Title:Binding Specificity and Local Frustration in Structure-based Drug Discovery
Volume: 33
Issue: 8
Author(s): Zhiqiang Yan*, Yuqing Li, Ying Cao, Xuetao Tao, Jin Wang*Yongsheng Jiang*
Affiliation:
- Joint Research Centre on Medicine, the Affiliated Xiangshan Hospital of Wenzhou Medical University, Ningbo, Zhejiang, China
- Center for Theoretical Interdisciplinary Sciences, Wenzhou Institute, University of Chinese Academy of Sciences, Wenzhou, Zhejiang, China
- Joint Research Centre on Medicine, the Affiliated Xiangshan Hospital of Wenzhou Medical University, Ningbo, Zhejiang, China
- Center for Theoretical Interdisciplinary Sciences, Wenzhou Institute, University of Chinese Academy of Sciences, Wenzhou, Zhejiang, China
- Department of Chemistry and Physics, State University of New York at Stony Brook, Stony Brook, NY, USA
- Joint Research Centre on Medicine, the Affiliated Xiangshan Hospital of Wenzhou Medical University, Ningbo, Zhejiang, China
Keywords:
Energy landscape, biomolecular recognition, binding specificity, local frustration, drug screening, binding site, cryptic site.
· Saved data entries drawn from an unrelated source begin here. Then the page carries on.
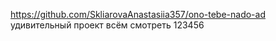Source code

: https://github.com/SkliarovaAnastasiia357/ono-tebe-nado-ad удивительный проект всём смотреть 123456
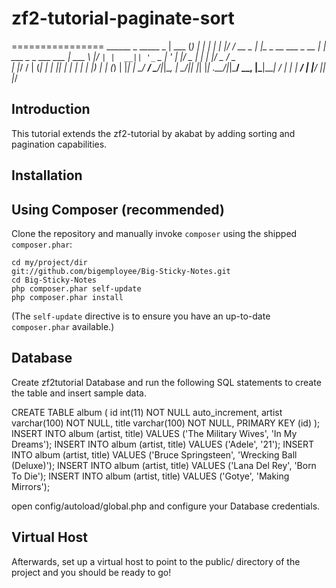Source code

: zf2-tutorial-paginate-sort
==========================

================
    ______ _         _____                 _
    | ___ (_)       |  ___|               | |
    | |_/ /_  __ _  | |__  _ __ ___  _ __ | | ___  _   _  ___  ___
    | ___ \ |/ _` | |  __|| '_ ` _ \| '_ \| |/ _ \| | | |/ _ \/ _ \
    | |_/ / | (_| | | |___| | | | | | |_) | | (_) | |_| |  __/  __/
    \____/|_|\__, | \____/|_| |_| |_| .__/|_|\___/ \__, |\___|\___|
              __/ |                 | |             __/ |
             |___/                  |_|            |___/

Introduction
------------
This tutorial extends the zf2-tutorial by akabat by adding sorting and pagination capabilities.

Installation
------------

Using Composer (recommended)
----------------------------
Clone the repository and manually invoke `composer` using the shipped
`composer.phar`:

    cd my/project/dir
    git://github.com/bigemployee/Big-Sticky-Notes.git
    cd Big-Sticky-Notes
    php composer.phar self-update
    php composer.phar install

(The `self-update` directive is to ensure you have an up-to-date `composer.phar`
available.)

Database
--------
Create zf2tutorial Database and run the following SQL statements to create the table and insert
sample data.

CREATE TABLE album (
  id int(11) NOT NULL auto_increment,
  artist varchar(100) NOT NULL,
  title varchar(100) NOT NULL,
  PRIMARY KEY (id)
);
INSERT INTO album (artist, title)
    VALUES  ('The  Military  Wives',  'In  My  Dreams');
INSERT INTO album (artist, title)
    VALUES  ('Adele',  '21');
INSERT INTO album (artist, title)
    VALUES  ('Bruce  Springsteen',  'Wrecking Ball (Deluxe)');
INSERT INTO album (artist, title)
    VALUES  ('Lana  Del  Rey',  'Born  To  Die');
INSERT INTO album (artist, title)
    VALUES  ('Gotye',  'Making  Mirrors');

open config/autoload/global.php and configure
your Database credentials.


Virtual Host
------------
Afterwards, set up a virtual host to point to the public/ directory of the
project and you should be ready to go!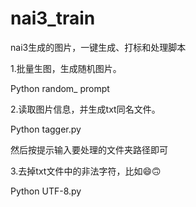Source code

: # nai3_train
nai3生成的图片，一键生成、打标和处理脚本

1.批量生图，生成随机图片。

Python random_ prompt

2.读取图片信息，并生成txt同名文件。

Python tagger.py

然后按提示输入要处理的文件夹路径即可

3.去掉txt文件中的非法字符，比如😄🙃

Python UTF-8.py

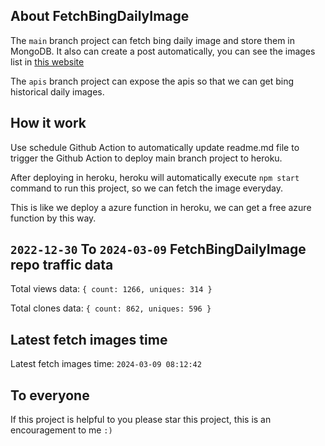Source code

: ## About FetchBingDailyImage

The `main` branch project can fetch bing daily image and store them in MongoDB.
It also can create a post automatically, you can see the images list in [this website](https://oursalbum.netlify.app)

The `apis` branch project can expose the apis so that we can get bing historical daily images.

## How it work

Use schedule Github Action to automatically update readme.md file to trigger the Github Action to deploy main branch project to heroku.

After deploying in heroku, heroku will automatically execute `npm start` command to run this project, so we can fetch the image everyday.

This is like we deploy a azure function in heroku, we can get a free azure function by this way.

## `2022-12-30` To `2024-03-09` FetchBingDailyImage repo traffic data

Total views data: `{ count: 1266, uniques: 314 }`

Total clones data: `{ count: 862, uniques: 596 }`

## Latest fetch images time

Latest fetch images time: `2024-03-09 08:12:42`

## To everyone

If this project is helpful to you please star this project, this is an encouragement to me `:)`



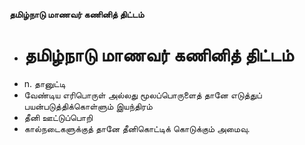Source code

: **தமிழ்நாடு மாணவர் கணினித் திட்டம்**
- # தமிழ்நாடு மாணவர் கணினித் திட்டம்
- n. தானுட்டி
- வேண்டிய எரிபொருள் அல்லது மூலப்பொருளைத் தானே எடுத்துப் பயன்படுத்திக்கொள்ளும் இயந்திரம்
- தீனி ஊட்டுப்பொறி
- கால்நடைகளுக்குத் தானே தீனிகொட்டிக் கொடுக்கும் அமைவு.

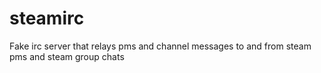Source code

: steamirc
========

Fake irc server that relays pms and channel messages to and from steam pms and steam group chats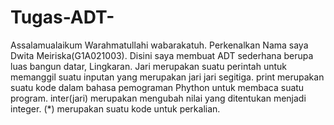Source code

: # Tugas-ADT-
Assalamualaikum Warahmatullahi wabarakatuh.
Perkenalkan Nama saya Dwita Meiriska(G1A021003).
Disini saya membuat ADT sederhana berupa luas bangun datar, Lingkaran.
Jari merupakan suatu perintah untuk memanggil suatu inputan yang merupakan jari jari segitiga.
print merupakan suatu kode dalam bahasa pemograman Phython untuk membaca suatu program.
inter(jari) merupakan mengubah nilai yang ditentukan menjadi integer.
(*) merupakan suatu kode untuk perkalian.
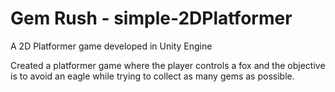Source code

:# Gem Rush - simple-2DPlatformer
A 2D Platformer game developed in Unity Engine

Created a platformer game where the player controls a fox and the objective is to avoid an eagle while trying to collect as many gems as possible.
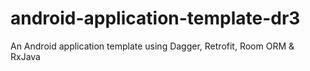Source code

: # android-application-template-dr3
An Android application template using Dagger, Retrofit, Room ORM &amp; RxJava
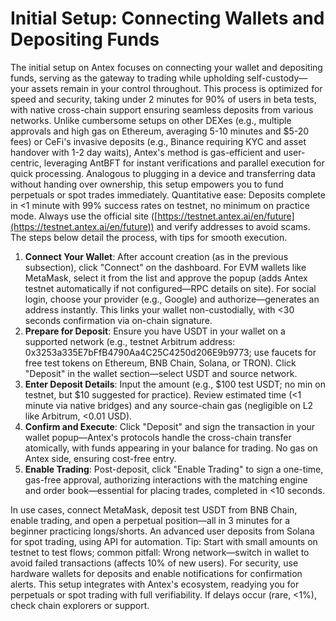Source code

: # Initial Setup: Connecting Wallets and Depositing Funds

The initial setup on Antex focuses on connecting your wallet and depositing funds, serving as the gateway to trading while upholding self-custody—your assets remain in your control throughout. This process is optimized for speed and security, taking under 2 minutes for 90% of users in beta tests, with native cross-chain support ensuring seamless deposits from various networks. Unlike cumbersome setups on other DEXes (e.g., multiple approvals and high gas on Ethereum, averaging 5-10 minutes and $5-20 fees) or CeFi's invasive deposits (e.g., Binance requiring KYC and asset handover with 1-2 day waits), Antex's method is gas-efficient and user-centric, leveraging AntBFT for instant verifications and parallel execution for quick processing. Analogous to plugging in a device and transferring data without handing over ownership, this setup empowers you to fund perpetuals or spot trades immediately. Quantitative ease: Deposits complete in <1 minute with 99% success rates on testnet, no minimum on practice mode. Always use the official site ([https://testnet.antex.ai/en/future](https://testnet.antex.ai/en/future)) and verify addresses to avoid scams. The steps below detail the process, with tips for smooth execution.

1. **Connect Your Wallet**: After account creation (as in the previous subsection), click "Connect" on the dashboard. For EVM wallets like MetaMask, select it from the list and approve the popup (adds Antex testnet automatically if not configured—RPC details on site). For social login, choose your provider (e.g., Google) and authorize—generates an address instantly. This links your wallet non-custodially, with <30 seconds confirmation via on-chain signature.
2. **Prepare for Deposit**: Ensure you have USDT in your wallet on a supported network (e.g., testnet Arbitrum address: 0x3253a335E7bFfB4790Aa4C25C4250d206E9b9773; use faucets for free test tokens on Ethereum, BNB Chain, Solana, or TRON). Click "Deposit" in the wallet section—select USDT and source network.
3. **Enter Deposit Details**: Input the amount (e.g., $100 test USDT; no min on testnet, but $10 suggested for practice). Review estimated time (<1 minute via native bridges) and any source-chain gas (negligible on L2 like Arbitrum, <0.01 USD).
4. **Confirm and Execute**: Click "Deposit" and sign the transaction in your wallet popup—Antex's protocols handle the cross-chain transfer atomically, with funds appearing in your balance for trading. No gas on Antex side, ensuring cost-free entry.
5. **Enable Trading**: Post-deposit, click "Enable Trading" to sign a one-time, gas-free approval, authorizing interactions with the matching engine and order book—essential for placing trades, completed in <10 seconds.

In use cases, connect MetaMask, deposit test USDT from BNB Chain, enable trading, and open a perpetual position—all in 3 minutes for a beginner practicing longs/shorts. An advanced user deposits from Solana for spot trading, using API for automation. Tip: Start with small amounts on testnet to test flows; common pitfall: Wrong network—switch in wallet to avoid failed transactions (affects 10% of new users). For security, use hardware wallets for deposits and enable notifications for confirmation alerts. This setup integrates with Antex's ecosystem, readying you for perpetuals or spot trading with full verifiability. If delays occur (rare, <1%), check chain explorers or support.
Abstract: Evolution has optimized proteins to balance stability and function by reducing
unfavorable energy states, leading to regions of flexibility and frustration on protein
surfaces. These locally frustrated regions correspond to functionally important areas,
such as active sites and regions for ligand binding and conformational plasticity. Typical
strategies of structure-based drug discovery primarily concentrate on enhancing the binding
affinity during compound screening and target identification. However, this often
overlooks the binding specificity, which is critical for distinguishing specific binding
partners from competing ones and avoiding off-target effects. According to the energy
landscape theory, optimization of the intrinsic binding specificity involves globally minimizing
the frustrations existing in the biomolecular interactions. Recent studies have demonstrated
that identifying local frustrations provides a promising approach for screening
more specific compounds binding with targets, and quantifying binding specificity
complements typical strategies that focus on binding affinity only. This review explores
the principles and strategies of computationally quantifying the binding specificity and
local frustrations and discusses their applications in structure-based drug discovery.
Moreover, given the advancements of artificial intelligence in protein science, this review
aims to motivate the integration of AI and available approaches in quantifying the
binding specificity and local frustration. We expect that an AI-powered prediction model
will accelerate the drug discovery process and improve the success rate of hit compounds.